The Israeli occupation of the Sinai Peninsula would come to an end with the Camp David Accords, signed between Israel and Egypt with American mediation in 1978. The Accords, which were negotiated without any Palestinian representatives, also stipulated that the Palestinians must achieve 'full autonomy' and that Israel should withdraw to 'specific military locations' in the West Bank. The PLO, which was backed by the Soviet Union, rejected the 'Camp David conspiracy', believing it detracted from "the complete liberation of all the land of Palestine." When the Reagan administration took office in January 1981, it was preoccupied with the Cold War and viewed America's cooperation with Israel primarily as a means to contain the common Soviet threat, rather than to advance the prospects of Israeli-Arab peace. As well, Reagan viewed the PLO as terrorists and stated he would refuse to negotiate with it even if it accepted United Nations Security Council Resolution 242. Consequently, Reagan and his administration initially largely ignored the Israeli–Palestinian conflict and pressure from the governments of Egypt and Saudi Arabia to help build peace in the region.

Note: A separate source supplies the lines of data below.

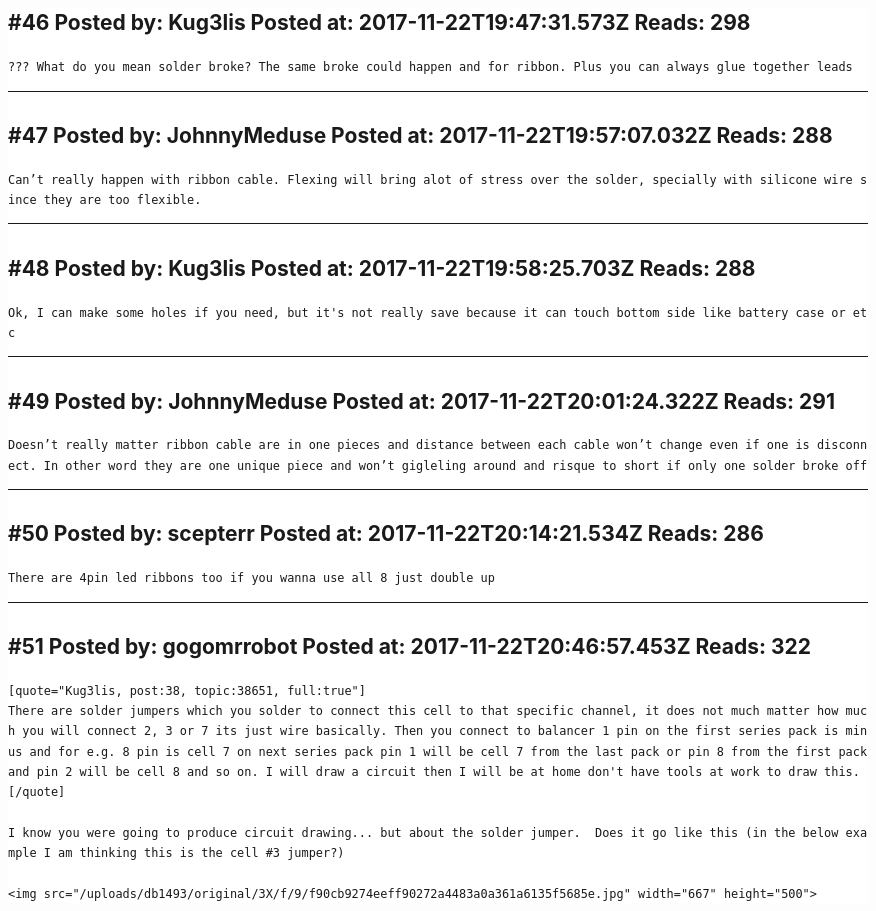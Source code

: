 ## \#46 Posted by: Kug3lis Posted at: 2017-11-22T19:47:31.573Z Reads: 298

```
??? What do you mean solder broke? The same broke could happen and for ribbon. Plus you can always glue together leads
```

---
## \#47 Posted by: JohnnyMeduse Posted at: 2017-11-22T19:57:07.032Z Reads: 288

```
Can’t really happen with ribbon cable. Flexing will bring alot of stress over the solder, specially with silicone wire since they are too flexible.
```

---
## \#48 Posted by: Kug3lis Posted at: 2017-11-22T19:58:25.703Z Reads: 288

```
Ok, I can make some holes if you need, but it's not really save because it can touch bottom side like battery case or etc
```

---
## \#49 Posted by: JohnnyMeduse Posted at: 2017-11-22T20:01:24.322Z Reads: 291

```
Doesn’t really matter ribbon cable are in one pieces and distance between each cable won’t change even if one is disconnect. In other word they are one unique piece and won’t gigleling around and risque to short if only one solder broke off
```

---
## \#50 Posted by: scepterr Posted at: 2017-11-22T20:14:21.534Z Reads: 286

```
There are 4pin led ribbons too if you wanna use all 8 just double up
```

---
## \#51 Posted by: gogomrrobot Posted at: 2017-11-22T20:46:57.453Z Reads: 322

```
[quote="Kug3lis, post:38, topic:38651, full:true"]
There are solder jumpers which you solder to connect this cell to that specific channel, it does not much matter how much you will connect 2, 3 or 7 its just wire basically. Then you connect to balancer 1 pin on the first series pack is minus and for e.g. 8 pin is cell 7 on next series pack pin 1 will be cell 7 from the last pack or pin 8 from the first pack and pin 2 will be cell 8 and so on. I will draw a circuit then I will be at home don't have tools at work to draw this.
[/quote]

I know you were going to produce circuit drawing... but about the solder jumper.  Does it go like this (in the below example I am thinking this is the cell #3 jumper?)

<img src="/uploads/db1493/original/3X/f/9/f90cb9274eeff90272a4483a0a361a6135f5685e.jpg" width="667" height="500">
```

In mid 1982, however, Israel invaded Lebanon to end the PLO insurgency in Southern Lebanon and install a pro-Israel government in Beirut, beginning the 1982 Lebanon War. While the war resulted in the expulsion of the PLO from Lebanon, the American public's outrage at the death and destruction during the siege of Beirut prompted the Reagan administration to propose a peace plan."King Fahd called begging me to do something. I told him I was calling P.M. Begin immediately. And I did—I was angry. I told him it had to stop or our entire future relationship was endangered. I used the word holocaust deliberately & said the symbol of his war was becoming a picture of a 7 month old baby with its arms blown off. "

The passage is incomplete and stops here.